01 -
Preheat the oven to 350°F. Grease a 9-inch square or round baking pan and set aside.
02 -
In a large mixing bowl, combine flour, sugar, cocoa powder, baking powder, baking soda, and salt. Add the egg, vanilla extract, milk, and vegetable oil, whisking to combine. Mix in the hot coffee and continue mixing until the batter is smooth.
03 -
Pour the batter into the prepared pan. Bake for 25 minutes or until a toothpick inserted into the center emerges clean. Allow the cake to cool in the pan for at least 10 minutes.
04 -
Heat a large heavy-duty pan over medium heat. Add the chopped kataifi and butter, stirring occasionally until golden brown and crisp. Transfer to a mixing bowl, incorporate the pistachio cream, and gently mix until uniform.
05 -
Chop the chocolate into small pieces and place in a microwave-safe bowl with the cream.
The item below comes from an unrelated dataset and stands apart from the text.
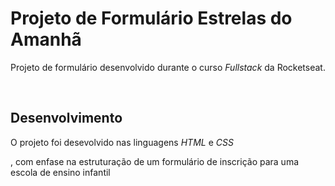 <h1>Projeto de Formulário Estrelas do Amanhã</h1>
<p>Projeto de formulário desenvolvido durante o curso <i>Fullstack</i> da Rocketseat.</p>
<br>
<h2>Desenvolvimento</h2>
<p>O projeto foi desevolvido nas linguagens <i>HTML</i> e <i>CSS</i></p>, com enfase na estruturação de um formulário de inscrição para uma escola de ensino infantil</p>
Microwave for 45 seconds or until the cream is hot. Allow to rest 3–5 minutes, then whisk until the chocolate is fully melted and glossy.
06 -
Once the cake has cooled slightly, evenly spread the pistachio filling over the surface using an offset spatula. Pour the chocolate ganache over the pistachio layer, spreading it evenly. Optionally garnish with extra pistachio cream, toasted kataifi, or crushed pistachios. Serve warm or refrigerate to set.